== Exercise brief ==
Go through the data and count the lines holding the string "agents". Write only the number.

-- Records shown follows --

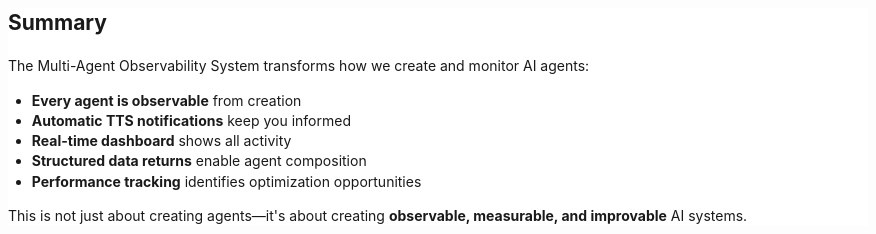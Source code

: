 ## Summary

The Multi-Agent Observability System transforms how we create and monitor AI agents:

- **Every agent is observable** from creation
- **Automatic TTS notifications** keep you informed
- **Real-time dashboard** shows all activity
- **Structured data returns** enable agent composition
- **Performance tracking** identifies optimization opportunities

This is not just about creating agents—it's about creating **observable, measurable, and improvable** AI systems.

-- Records shown concluded --

== Solved exercise ==
2